Il libro Quarto del Codice Civile indica espressamente che:
«la locazione è il contratto col quale una parte si obbliga a far godere all’altra una cosa mobile o immobile per un dato tempo, verso un determinato corrispettivo», detto canone (art. 1571 Cod. Civ.).
È, invece, il successivo art. 1615 Cod. Civ. a definire l’affitto, che si ha solamente:
«quando la locazione ha per oggetto il godimento di una cosa produttiva, mobile o immobile» ed in tale caso «l’affittuario deve curarne la gestione in conformità della destinazione economica della cosa e dell’interesse della produzione. A lui spettano i frutti e le altre utilità della cosa».
Pertanto, il termine affitto andrebbe utilizzato solamente quando la cosa locata sia produttiva di frutti, civili (es. denaro derivante da un canone) o naturali (es. ciliegie sbocciate da un albero).

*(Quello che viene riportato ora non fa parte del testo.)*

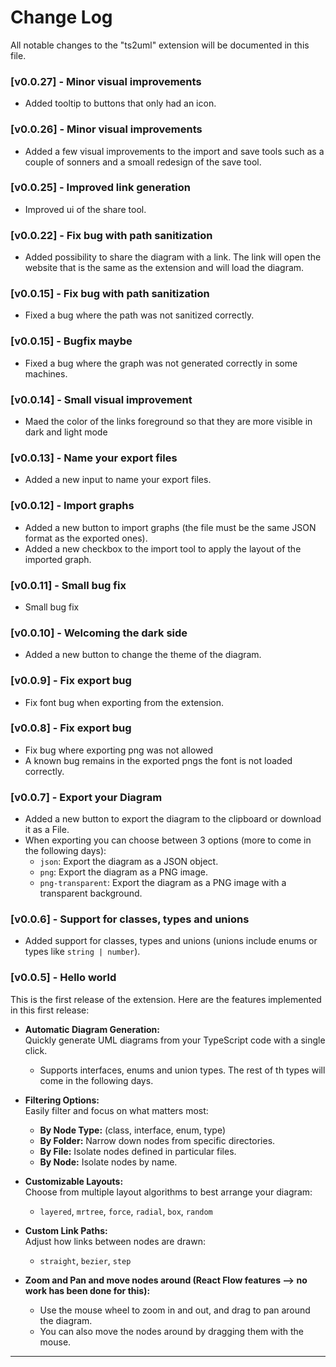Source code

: # Change Log

All notable changes to the "ts2uml" extension will be documented in this file.

### [v0.0.27] - Minor visual improvements

- Added tooltip to buttons that only had an icon.

### [v0.0.26] - Minor visual improvements

- Added a few visual improvements to the import and save tools such as a couple of sonners and a smoall redesign of the save tool.

### [v0.0.25] - Improved link generation

- Improved ui of the share tool.

### [v0.0.22] - Fix bug with path sanitization

- Added possibility to share the diagram with a link. The link will open the website that is the same as the extension and will load the diagram.

### [v0.0.15] - Fix bug with path sanitization

- Fixed a bug where the path was not sanitized correctly.

### [v0.0.15] - Bugfix maybe

- Fixed a bug where the graph was not generated correctly in some machines.

### [v0.0.14] - Small visual improvement

- Maed the color of the links foreground so that they are more visible in dark and light mode

### [v0.0.13] - Name your export files

- Added a new input to name your export files.

### [v0.0.12] - Import graphs

- Added a new button to import graphs (the file must be the same JSON format as the exported ones).
- Added a new checkbox to the import tool to apply the layout of the imported graph.

### [v0.0.11] - Small bug fix

- Small bug fix

### [v0.0.10] - Welcoming the dark side

- Added a new button to change the theme of the diagram.

### [v0.0.9] - Fix export bug

- Fix font bug when exporting from the extension.

### [v0.0.8] - Fix export bug

- Fix bug where exporting png was not allowed
- A known bug remains in the exported pngs the font is not loaded correctly.

### [v0.0.7] - Export your Diagram

- Added a new button to export the diagram to the clipboard or download it as a File.
- When exporting you can choose between 3 options (more to come in the following days):
  - `json`: Export the diagram as a JSON object.
  - `png`: Export the diagram as a PNG image.
  - `png-transparent`: Export the diagram as a PNG image with a transparent background.

### [v0.0.6] - Support for classes, types and unions

- Added support for classes, types and unions (unions include enums or types like `string | number`).

### [v0.0.5] - Hello world

This is the first release of the extension.
Here are the features implemented in this first release:
- **Automatic Diagram Generation:**  
  Quickly generate UML diagrams from your TypeScript code with a single click.
  - Supports interfaces, enums and union types. The rest of th types will come in the following days.

- **Filtering Options:**  
  Easily filter and focus on what matters most:
  - **By Node Type:** (class, interface, enum, type)
  - **By Folder:** Narrow down nodes from specific directories.
  - **By File:** Isolate nodes defined in particular files.
  - **By Node:** Isolate nodes by name.

- **Customizable Layouts:**  
  Choose from multiple layout algorithms to best arrange your diagram:
  - `layered`, `mrtree`, `force`, `radial`, `box`, `random`

- **Custom Link Paths:**  
  Adjust how links between nodes are drawn:
  - `straight`, `bezier`, `step`

- **Zoom and Pan and move nodes around (React Flow features --> no work has been done for this):**  
    - Use the mouse wheel to zoom in and out, and drag to pan around the diagram.
    - You can also move the nodes around by dragging them with the mouse.
---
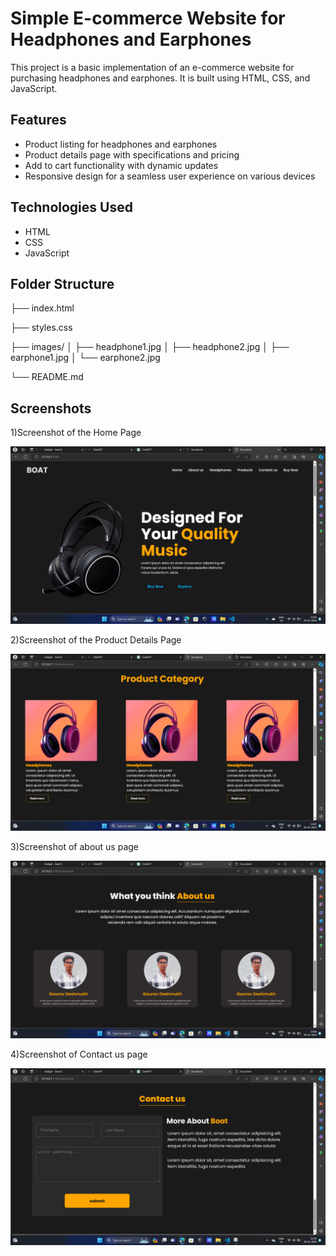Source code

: # Simple E-commerce Website for Headphones and Earphones

This project is a basic implementation of an e-commerce website for purchasing headphones and earphones. It is built using HTML, CSS, and JavaScript.

## Features

- Product listing for headphones and earphones
- Product details page with specifications and pricing
- Add to cart functionality with dynamic updates
- Responsive design for a seamless user experience on various devices

## Technologies Used

- HTML
- CSS
- JavaScript

## Folder Structure
├── index.html

├── styles.css

├── images/
│ ├── headphone1.jpg
│ ├── headphone2.jpg
│ ├── earphone1.jpg
│ └── earphone2.jpg

└── README.md

## Screenshots

1)Screenshot of the Home Page

![!\[Alt text\](image-1.png)](image.png)

2)Screenshot of the Product Details Page

![Alt text](image-1.png)

3)Screenshot of about us page

![Alt text](image-2.png)

4)Screenshot of Contact us page

![Alt text](image-3.png)










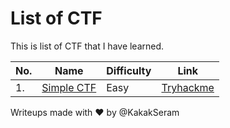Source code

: # List of CTF

This is list of CTF that I have learned.

|No.|Name|Difficulty|Link|
|---|----|----------|----|
|1.|[Simple CTF](./SimpleCTF/README.md)|Easy|[Tryhackme](https://tryhackme.com/room/easyctf)|

Writeups made with :heart: by @KakakSeram
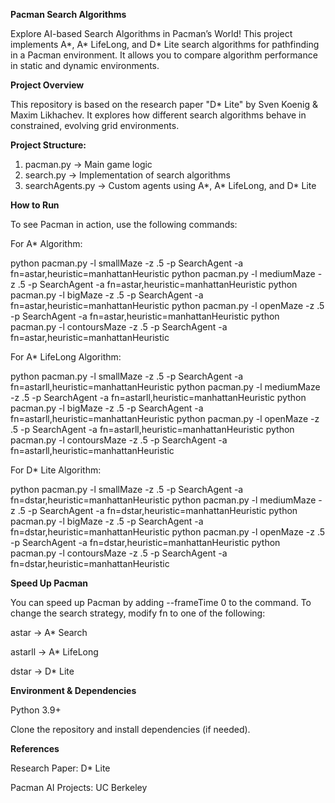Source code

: **Pacman Search Algorithms**

Explore AI-based Search Algorithms in Pacman’s World!
This project implements A*, A* LifeLong, and D* Lite search algorithms for pathfinding in a Pacman environment. It allows you to compare algorithm performance in static and dynamic environments.

**Project Overview**

This repository is based on the research paper "D* Lite" by Sven Koenig & Maxim Likhachev.
It explores how different search algorithms behave in constrained, evolving grid environments.

**Project Structure:**

1) pacman.py → Main game logic
2) search.py → Implementation of search algorithms
3) searchAgents.py → Custom agents using A*, A* LifeLong, and D* Lite

**How to Run**

To see Pacman in action, use the following commands:

For A* Algorithm:

python pacman.py -l smallMaze -z .5 -p SearchAgent -a fn=astar,heuristic=manhattanHeuristic
python pacman.py -l mediumMaze -z .5 -p SearchAgent -a fn=astar,heuristic=manhattanHeuristic
python pacman.py -l bigMaze -z .5 -p SearchAgent -a fn=astar,heuristic=manhattanHeuristic
python pacman.py -l openMaze -z .5 -p SearchAgent -a fn=astar,heuristic=manhattanHeuristic
python pacman.py -l contoursMaze -z .5 -p SearchAgent -a fn=astar,heuristic=manhattanHeuristic


For A* LifeLong Algorithm:

python pacman.py -l smallMaze -z .5 -p SearchAgent -a fn=astarll,heuristic=manhattanHeuristic
python pacman.py -l mediumMaze -z .5 -p SearchAgent -a fn=astarll,heuristic=manhattanHeuristic
python pacman.py -l bigMaze -z .5 -p SearchAgent -a fn=astarll,heuristic=manhattanHeuristic
python pacman.py -l openMaze -z .5 -p SearchAgent -a fn=astarll,heuristic=manhattanHeuristic
python pacman.py -l contoursMaze -z .5 -p SearchAgent -a fn=astarll,heuristic=manhattanHeuristic

For D* Lite Algorithm:

python pacman.py -l smallMaze -z .5 -p SearchAgent -a fn=dstar,heuristic=manhattanHeuristic
python pacman.py -l mediumMaze -z .5 -p SearchAgent -a fn=dstar,heuristic=manhattanHeuristic
python pacman.py -l bigMaze -z .5 -p SearchAgent -a fn=dstar,heuristic=manhattanHeuristic
python pacman.py -l openMaze -z .5 -p SearchAgent -a fn=dstar,heuristic=manhattanHeuristic
python pacman.py -l contoursMaze -z .5 -p SearchAgent -a fn=dstar,heuristic=manhattanHeuristic

**Speed Up Pacman**

You can speed up Pacman by adding --frameTime 0 to the command.
To change the search strategy, modify fn to one of the following:

astar → A* Search

astarll → A* LifeLong

dstar → D* Lite

**Environment & Dependencies**

Python 3.9+

Clone the repository and install dependencies (if needed).

**References**

Research Paper: D* Lite

Pacman AI Projects: UC Berkeley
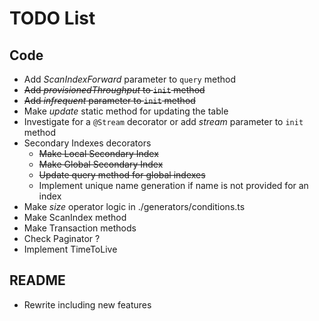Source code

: # TODO List
## Code
* Add *ScanIndexForward* parameter to `query` method
* ~~Add *provisionedThroughput* to `init` method~~
* ~~Add *infrequent* parameter to `init` method~~
* Make *update* static method for updating the table
* Investigate for a `@Stream` decorator or add *stream* parameter to `init` method
* Secondary Indexes decorators
  * ~~Make Local Secondary Index~~
  * ~~Make Global Secondary Index~~
  * ~~Update query method for global indexes~~
  * Implement unique name generation if name is not provided for an index
* Make *size* operator logic in ./generators/conditions.ts
* Make ScanIndex method
* Make Transaction methods
* Check Paginator ?
* Implement TimeToLive
## README
* Rewrite including new features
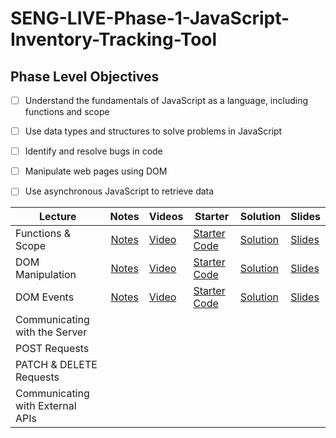 # SENG-LIVE-Phase-1-JavaScript-Inventory-Tracking-Tool
## Phase Level Objectives
- [ ] Understand the fundamentals of JavaScript as a language, including functions and scope
- [ ] Use data types and structures to solve problems in JavaScript
- [ ] Identify and resolve bugs in code
- [ ] Manipulate web pages using DOM
- [ ] Use asynchronous JavaScript to retrieve data


| Lecture                          |                                                   Notes                                                   | Videos                                               | Starter                                                                                                      | Solution                                                                                                        | Slides                                                                                                                        |
| -------------------------------- | :-------------------------------------------------------------------------------------------------------: | ---------------------------------------------------- | ------------------------------------------------------------------------------------------------------------ | --------------------------------------------------------------------------------------------------------------- | ----------------------------------------------------------------------------------------------------------------------------- |
| Functions & Scope                | [Notes](https://docs.google.com/document/d/1PZZ7wYKGDo0qAH1NpheCrKRjeqazLoKAV__sEWNcjgQ/edit?usp=sharing) | [Video](https://www.youtube.com/watch?v=GqAvAu-JyJ8) | [Starter Code](https://github.com/learn-co-students/west-se-050123-phase-1/tree/main/01_Functions_%26_Scope) | [Solution](https://github.com/learn-co-students/west-se-050123-phase-1/tree/01_solution/01_Functions_%26_Scope) | [Slides](https://raw.githack.com/learn-co-students/west-se-050123-phase-1/main/01_Functions_&_Scope/assets/export/index.html) |
| DOM Manipulation                 | [Notes](https://docs.google.com/document/d/1PZZ7wYKGDo0qAH1NpheCrKRjeqazLoKAV__sEWNcjgQ/edit?usp=sharing) | [Video](https://www.youtube.com/watch?v=BVMXfA3eayI) | [Starter Code](https://github.com/learn-co-students/west-se-050123-phase-1/tree/main/02_DOM_Manipulation)    | [Solution](https://github.com/learn-co-students/west-se-050123-phase-1/tree/02_solution/02_DOM_Manipulation)    | [Slides](https://raw.githack.com/learn-co-students/west-se-050123-phase-1/main/02_DOM_Manipulation/assets/export/index.html)  |
| DOM Events                       | [Notes](https://docs.google.com/document/d/1PZZ7wYKGDo0qAH1NpheCrKRjeqazLoKAV__sEWNcjgQ/edit?usp=sharing) | [Video](#)                                           | [Starter Code](https://github.com/learn-co-students/west-se-050123-phase-1/tree/main/03_DOM_Events)                                                                                            | [Solution](#)                                                                                                   | [Slides](#) |
| Communicating with the Server    |                                                                                                           |                                                      |                                                                                                              |                                                                                                                 |                                                                                                                               |
| POST Requests                    |                                                                                                           |                                                      |                                                                                                              |                                                                                                                 |                                                                                                                               |
| PATCH & DELETE Requests          |                                                                                                           |                                                      |                                                                                                              |                                                                                                                 |                                                                                                                               |
| Communicating with External APIs |                                                                                                           |                                                      |                                                                                                              |                                                                                                                 |                                                                                                                               |
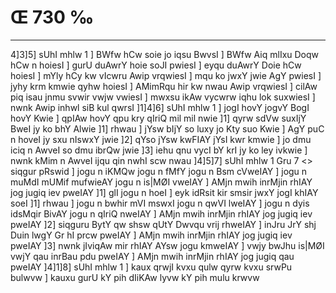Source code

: # Œ 730 ‰
---
4]3]5] sUhI mhlw 1 ] BWfw hCw soie jo iqsu BwvsI ] BWfw Aiq
mlIxu Doqw hCw n hoiesI ] gurU duAwrY hoie soJI pwiesI ] eyqu duAwrY Doie
hCw hoiesI ] mYly hCy kw vIcwru Awip vrqwiesI ] mqu ko jwxY jwie AgY
pwiesI ] jyhy krm kmwie qyhw hoiesI ] AMimRqu hir kw nwau Awip
vrqwiesI ] cilAw piq isau jnmu svwir vwjw vwiesI ] mwxsu ikAw
vycwrw iqhu lok suxwiesI ] nwnk Awip inhwl siB kul qwrsI ]1]4]6]
sUhI mhlw 1 ] jogI hovY jogvY BogI hovY Kwie ] qpIAw hovY qpu kry qIriQ
mil mil nwie ]1] qyrw sdVw suxIjY BweI jy ko bhY Alwie ]1] rhwau ]
jYsw bIjY so luxy jo Kty suo Kwie ] AgY puC n hoveI jy sxu nIswxY jwie ]2]
qYso jYsw kwFIAY jYsI kwr kmwie ] jo dmu iciq n AwveI so dmu ibrQw
jwie ]3] iehu qnu vycI bY krI jy ko ley ivkwie ] nwnk kMim n AwveI
ijqu qin nwhI scw nwau ]4]5]7]
sUhI mhlw 1 Gru 7
<> siqgur pRswid ] jogu n iKMQw jogu n fMfY jogu n Bsm cVweIAY ] jogu
n muMdI mUMif mufwieAY jogu n is|MØI vweIAY ] AMjn mwih inrMjin rhIAY jog
jugiq iev pweIAY ]1] glI jogu n hoeI ] eyk idRsit kir smsir jwxY
jogI khIAY soeI ]1] rhwau ] jogu n bwhir mVI mswxI jogu n qwVI
lweIAY ] jogu n dyis idsMqir BivAY jogu n qIriQ nweIAY ] AMjn mwih
inrMjin rhIAY jog jugiq iev pweIAY ]2] siqguru BytY qw shsw qUtY Dwvqu
vrij rhweIAY ] inJru JrY shj Duin lwgY Gr hI prcw pweIAY ] AMjn
mwih inrMjin rhIAY jog jugiq iev pweIAY ]3] nwnk jIviqAw mir
rhIAY AYsw jogu kmweIAY ] vwjy bwJhu is|MØI vwjY qau inrBau pdu pweIAY ]
AMjn mwih inrMjin rhIAY jog jugiq qau pweIAY ]4]1]8] sUhI mhlw 1
] kaux qrwjI kvxu qulw qyrw kvxu srwPu bulwvw ] kauxu gurU kY pih
dIiKAw lyvw kY pih mulu krwvw
####
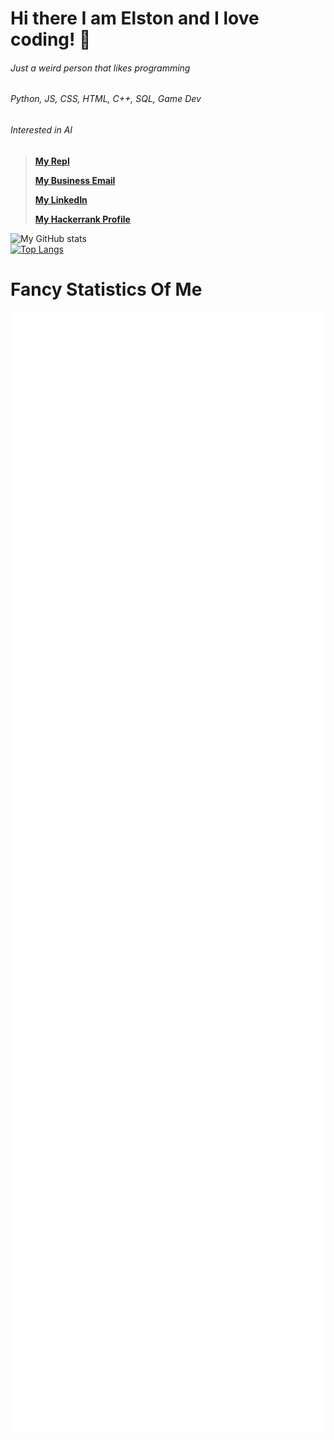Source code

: # Hi there I am Elston and I love coding! 👋
###### Just a weird person that likes programming
###### Python, JS, CSS, HTML, C++, SQL, Game Dev
###### Interested in AI

> **[My Repl](https://repl.it/@elston1703)**
> 
> **[My Business Email](elstuhnofficial@gmail.com)**
> 
> **[My LinkedIn](https://www.linkedin.com/in/elston-tan-59a7881ba/)**
> 
> **[My Hackerrank Profile](https://www.hackerrank.com/Brown_Lightning?hr_r=1)**

![My GitHub stats](https://github-readme-stats.vercel.app/api?username=Elstuhn&show_icons=true&theme=highcontrast)
<br>
[![Top Langs](https://github-readme-stats.vercel.app/api/top-langs/?username=Elstuhn&layout=compact)](https://github.com/Elstuhn/github-readme-stats)
<br>
# Fancy Statistics Of Me
![Metrics](https://github.com/Elstuhn/Elstuhn/blob/master/github-metrics.svg)
![Habits](https://github.com/Elstuhn/Elstuhn/blob/master/metrics.plugin.habits.svg)
![Achievements](https://github.com/Elstuhn/Elstuhn/blob/master/metrics.plugin.achievements.svg)
![Activity](https://github.com/Elstuhn/Elstuhn/blob/master/metrics.plugin.activity.svg)



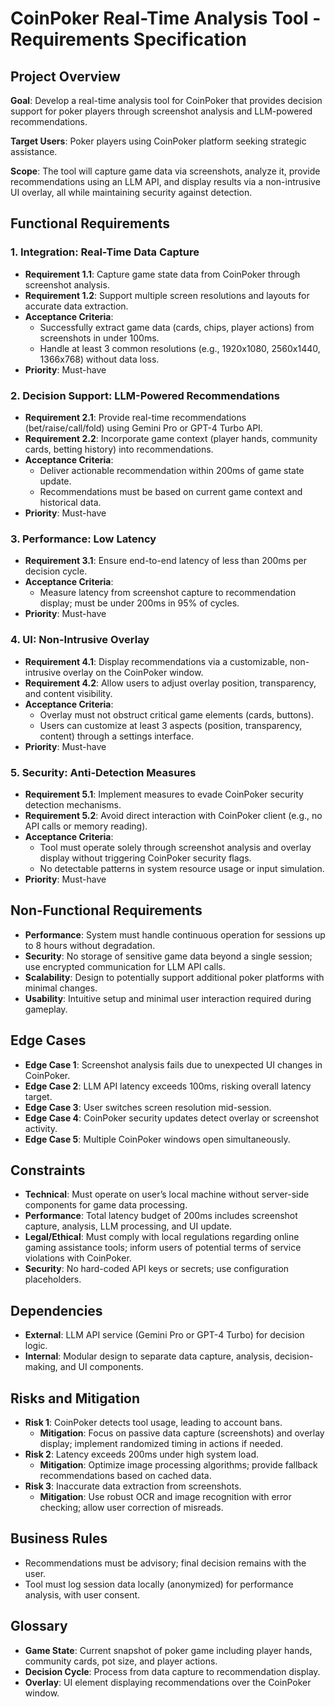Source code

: # CoinPoker Real-Time Analysis Tool - Requirements Specification

## Project Overview
**Goal**: Develop a real-time analysis tool for CoinPoker that provides decision support for poker players through screenshot analysis and LLM-powered recommendations.

**Target Users**: Poker players using CoinPoker platform seeking strategic assistance.

**Scope**: The tool will capture game data via screenshots, analyze it, provide recommendations using an LLM API, and display results via a non-intrusive UI overlay, all while maintaining security against detection.

## Functional Requirements

### 1. Integration: Real-Time Data Capture
- **Requirement 1.1**: Capture game state data from CoinPoker through screenshot analysis.
- **Requirement 1.2**: Support multiple screen resolutions and layouts for accurate data extraction.
- **Acceptance Criteria**:
  - Successfully extract game data (cards, chips, player actions) from screenshots in under 100ms.
  - Handle at least 3 common resolutions (e.g., 1920x1080, 2560x1440, 1366x768) without data loss.
- **Priority**: Must-have

### 2. Decision Support: LLM-Powered Recommendations
- **Requirement 2.1**: Provide real-time recommendations (bet/raise/call/fold) using Gemini Pro or GPT-4 Turbo API.
- **Requirement 2.2**: Incorporate game context (player hands, community cards, betting history) into recommendations.
- **Acceptance Criteria**:
  - Deliver actionable recommendation within 200ms of game state update.
  - Recommendations must be based on current game context and historical data.
- **Priority**: Must-have

### 3. Performance: Low Latency
- **Requirement 3.1**: Ensure end-to-end latency of less than 200ms per decision cycle.
- **Acceptance Criteria**:
  - Measure latency from screenshot capture to recommendation display; must be under 200ms in 95% of cycles.
- **Priority**: Must-have

### 4. UI: Non-Intrusive Overlay
- **Requirement 4.1**: Display recommendations via a customizable, non-intrusive overlay on the CoinPoker window.
- **Requirement 4.2**: Allow users to adjust overlay position, transparency, and content visibility.
- **Acceptance Criteria**:
  - Overlay must not obstruct critical game elements (cards, buttons).
  - Users can customize at least 3 aspects (position, transparency, content) through a settings interface.
- **Priority**: Must-have

### 5. Security: Anti-Detection Measures
- **Requirement 5.1**: Implement measures to evade CoinPoker security detection mechanisms.
- **Requirement 5.2**: Avoid direct interaction with CoinPoker client (e.g., no API calls or memory reading).
- **Acceptance Criteria**:
  - Tool must operate solely through screenshot analysis and overlay display without triggering CoinPoker security flags.
  - No detectable patterns in system resource usage or input simulation.
- **Priority**: Must-have

## Non-Functional Requirements
- **Performance**: System must handle continuous operation for sessions up to 8 hours without degradation.
- **Security**: No storage of sensitive game data beyond a single session; use encrypted communication for LLM API calls.
- **Scalability**: Design to potentially support additional poker platforms with minimal changes.
- **Usability**: Intuitive setup and minimal user interaction required during gameplay.

## Edge Cases
- **Edge Case 1**: Screenshot analysis fails due to unexpected UI changes in CoinPoker.
- **Edge Case 2**: LLM API latency exceeds 100ms, risking overall latency target.
- **Edge Case 3**: User switches screen resolution mid-session.
- **Edge Case 4**: CoinPoker security updates detect overlay or screenshot activity.
- **Edge Case 5**: Multiple CoinPoker windows open simultaneously.

## Constraints
- **Technical**: Must operate on user’s local machine without server-side components for game data processing.
- **Performance**: Total latency budget of 200ms includes screenshot capture, analysis, LLM processing, and UI update.
- **Legal/Ethical**: Must comply with local regulations regarding online gaming assistance tools; inform users of potential terms of service violations with CoinPoker.
- **Security**: No hard-coded API keys or secrets; use configuration placeholders.

## Dependencies
- **External**: LLM API service (Gemini Pro or GPT-4 Turbo) for decision logic.
- **Internal**: Modular design to separate data capture, analysis, decision-making, and UI components.

## Risks and Mitigation
- **Risk 1**: CoinPoker detects tool usage, leading to account bans.
  - **Mitigation**: Focus on passive data capture (screenshots) and overlay display; implement randomized timing in actions if needed.
- **Risk 2**: Latency exceeds 200ms under high system load.
  - **Mitigation**: Optimize image processing algorithms; provide fallback recommendations based on cached data.
- **Risk 3**: Inaccurate data extraction from screenshots.
  - **Mitigation**: Use robust OCR and image recognition with error checking; allow user correction of misreads.

## Business Rules
- Recommendations must be advisory; final decision remains with the user.
- Tool must log session data locally (anonymized) for performance analysis, with user consent.

## Glossary
- **Game State**: Current snapshot of poker game including player hands, community cards, pot size, and player actions.
- **Decision Cycle**: Process from data capture to recommendation display.
- **Overlay**: UI element displaying recommendations over the CoinPoker window.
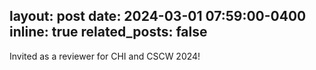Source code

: layout: post
date: 2024-03-01 07:59:00-0400
inline: true
related_posts: false
---

Invited as a reviewer for CHI and CSCW 2024!
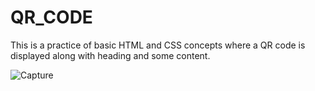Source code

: # QR_CODE
 
This is a practice of basic HTML and CSS concepts where a QR code is displayed along with heading and some content.

![Capture](https://github.com/user-attachments/assets/db010317-cf40-40a8-bfab-c6fe47d12a90)
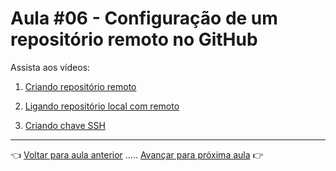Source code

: # Aula #06 - Configuração de um repositório remoto no GitHub

Assista aos vídeos:

  1. [Criando repositório remoto](https://www.youtube.com/watch?v=NQQ0Eh9E_10)

  1. [Ligando repositório local com remoto](https://www.youtube.com/watch?v=g2uviTb8ZpE)

  1. [Criando chave SSH](https://www.youtube.com/watch?v=7YVQLZp1jb0)    

---

👈 [Voltar para aula anterior](../aula05/aula.md) ..... [Avançar para próxima aula](../aula07/aula.md) 👉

Tuttavia, nella dinamica contrattuale comune, i due termini diventano facilmente assimilabili e le casistiche difficili da distinguere nettamente, anche se la quasi totalità dei contratti di locazione normalmente escludono la possibilità di sub-locare a terzi l’immobile, con ciò escludendo che normalmente – nel caso di locazioni abitative – il bene locato possa produrre quei frutti che sono caratteristici invece dell’affitto.